Lost Kingdoms of Africa episode 4 – West Africa
The Kingdom of Benin (also known as the Edo Kingdom, or the Benin Empire) was a kingdom in what is now in southwestern Nigeria. It has no historical relation to the modern republic of Benin, which was historically known as Dahomey from the 17th century until 1975. The Kingdom of Benin’s capital was Edo, now known as Benin City in Edo state, Nigeria. The Benin Kingdom was “one of the oldest and most developed states in the coastal hinterland of West Africa”. It was formed out of the previous Edo Kingdom of Igodomigodo around the 11th century AD, and lasted until it was annexed by the British Empire in 1897.
The original people and founders of the Benin Kingdom, the Edo people, were initially ruled by the Ogiso (Kings of the Sky) who called their land Igodomigodo. The first Ogiso (Ogiso Igodo), wielded much influence and gained popularity as a good ruler. He died after a long reign and was succeeded by Ere, his eldest son. In the 12th century, a great palace intrigue erupted and crown prince Ekaladerhan, the only son of the last Ogiso, was sentenced to death as a result of the first queen (who was barren) deliberately changing an oracle’s message to the Ogiso. In carrying out the royal order that he be killed, the palace messengers had mercy and set the prince free at Ughoton near Benin. When his father the Ogiso died, the Ogiso dynasty officially ended. The people and royal kingmakers preferred their late king’s son as the next to rule.
West Africa or Western Africa is the westernmost region of Africa. The United Nations defines Western Africa as the 16 countries of Benin, Burkina Faso, Cape Verde, The Gambia, Ghana, Guinea, Guinea-Bissau, Ivory Coast, Liberia, Mali, Mauritania, Niger, Nigeria, Senegal, Sierra Leone, and Togo as well as Saint Helena, Ascension and Tristan da Cunha. The population of West Africa is estimated at about 381 million people as of 2018, and at 381,981,000 as of 2017, of which 189,672,000 are female and 192,309,000 male. The region is demographically and economically one of the fastest growing on the African continent.
Early history in West Africa included a number of prominent regional powers, that dominated different parts of both the coast and internal trade networks, such as the Mali and Gao Empires. West Africa sat the intersection of trade routes between Arab-dominated North Africa and specialized goods from further south on the continent, including gold, advanced iron-working, and products like ivory. After European exploration encountered a rich local economies and kingdoms, the European slave trade exploited previous slave systems to provide labor for colonies in the Americas.

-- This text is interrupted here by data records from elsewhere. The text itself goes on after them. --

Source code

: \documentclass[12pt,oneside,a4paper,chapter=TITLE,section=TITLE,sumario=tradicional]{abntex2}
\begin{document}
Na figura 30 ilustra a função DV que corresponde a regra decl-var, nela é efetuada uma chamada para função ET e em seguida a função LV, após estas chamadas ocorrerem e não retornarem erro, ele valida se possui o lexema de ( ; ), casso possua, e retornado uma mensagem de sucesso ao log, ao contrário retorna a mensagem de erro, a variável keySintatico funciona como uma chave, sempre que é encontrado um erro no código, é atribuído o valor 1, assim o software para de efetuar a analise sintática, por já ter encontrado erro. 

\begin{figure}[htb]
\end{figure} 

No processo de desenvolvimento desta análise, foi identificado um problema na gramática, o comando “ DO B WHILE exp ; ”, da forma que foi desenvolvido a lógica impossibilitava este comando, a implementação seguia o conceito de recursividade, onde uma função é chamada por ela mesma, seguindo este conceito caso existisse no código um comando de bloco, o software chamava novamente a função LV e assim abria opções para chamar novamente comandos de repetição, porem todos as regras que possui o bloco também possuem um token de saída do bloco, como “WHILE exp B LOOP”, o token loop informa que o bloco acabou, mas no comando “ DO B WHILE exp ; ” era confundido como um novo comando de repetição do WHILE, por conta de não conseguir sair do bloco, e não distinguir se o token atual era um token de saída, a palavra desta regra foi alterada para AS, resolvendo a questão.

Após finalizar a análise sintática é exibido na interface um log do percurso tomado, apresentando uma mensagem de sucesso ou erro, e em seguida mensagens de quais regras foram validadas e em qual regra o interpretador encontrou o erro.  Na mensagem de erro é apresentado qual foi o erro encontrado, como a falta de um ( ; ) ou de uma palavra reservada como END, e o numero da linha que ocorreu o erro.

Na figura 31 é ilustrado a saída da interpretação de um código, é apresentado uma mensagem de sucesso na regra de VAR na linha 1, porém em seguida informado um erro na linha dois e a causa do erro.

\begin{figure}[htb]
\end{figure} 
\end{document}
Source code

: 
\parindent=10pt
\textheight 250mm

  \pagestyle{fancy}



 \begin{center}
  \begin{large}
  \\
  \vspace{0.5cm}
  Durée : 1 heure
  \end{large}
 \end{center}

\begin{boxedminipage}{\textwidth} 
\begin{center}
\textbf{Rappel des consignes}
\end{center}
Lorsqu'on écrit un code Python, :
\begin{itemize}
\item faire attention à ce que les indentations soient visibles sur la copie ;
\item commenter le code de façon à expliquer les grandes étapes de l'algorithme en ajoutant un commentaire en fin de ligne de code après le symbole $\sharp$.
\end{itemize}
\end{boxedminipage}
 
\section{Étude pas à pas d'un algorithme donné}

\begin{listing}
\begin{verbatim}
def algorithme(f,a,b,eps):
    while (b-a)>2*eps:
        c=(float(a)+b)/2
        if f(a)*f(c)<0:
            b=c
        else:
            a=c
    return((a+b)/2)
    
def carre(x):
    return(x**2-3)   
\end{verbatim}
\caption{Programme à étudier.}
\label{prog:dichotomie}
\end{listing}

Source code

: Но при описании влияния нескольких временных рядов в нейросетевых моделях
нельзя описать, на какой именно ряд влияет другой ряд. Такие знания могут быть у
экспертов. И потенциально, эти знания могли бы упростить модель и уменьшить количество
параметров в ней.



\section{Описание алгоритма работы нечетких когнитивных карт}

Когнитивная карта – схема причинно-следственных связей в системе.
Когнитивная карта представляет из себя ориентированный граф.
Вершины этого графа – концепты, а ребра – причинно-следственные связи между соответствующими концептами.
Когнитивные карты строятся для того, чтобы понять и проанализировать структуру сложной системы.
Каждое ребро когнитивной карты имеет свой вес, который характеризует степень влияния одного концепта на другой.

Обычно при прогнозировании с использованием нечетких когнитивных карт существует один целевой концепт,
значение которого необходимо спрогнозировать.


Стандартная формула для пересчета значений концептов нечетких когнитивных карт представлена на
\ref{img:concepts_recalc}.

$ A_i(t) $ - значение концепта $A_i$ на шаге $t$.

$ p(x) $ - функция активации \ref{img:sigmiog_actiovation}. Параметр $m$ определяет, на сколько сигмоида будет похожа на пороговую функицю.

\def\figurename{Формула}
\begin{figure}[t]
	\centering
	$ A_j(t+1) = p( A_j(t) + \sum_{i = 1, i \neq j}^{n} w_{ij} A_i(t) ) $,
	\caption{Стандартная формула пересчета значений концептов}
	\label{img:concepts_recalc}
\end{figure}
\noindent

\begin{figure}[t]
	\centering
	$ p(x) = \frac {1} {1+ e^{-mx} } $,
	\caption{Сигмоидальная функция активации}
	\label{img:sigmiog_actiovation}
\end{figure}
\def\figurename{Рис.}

After the end of the slave trade in the early 19th century, Europeans, especially France and Britain, continued to exploit the region through colonial relationships—exporting a number of extractive goods, including labor intensive agricultural crops like cocoa and coffee, forestry products like tropical timber, and minerals like gold. Since independence, many of the West African countries, like Ivory Coast, Ghana, Nigeria and Senegal, play important roles in the regional and global economies.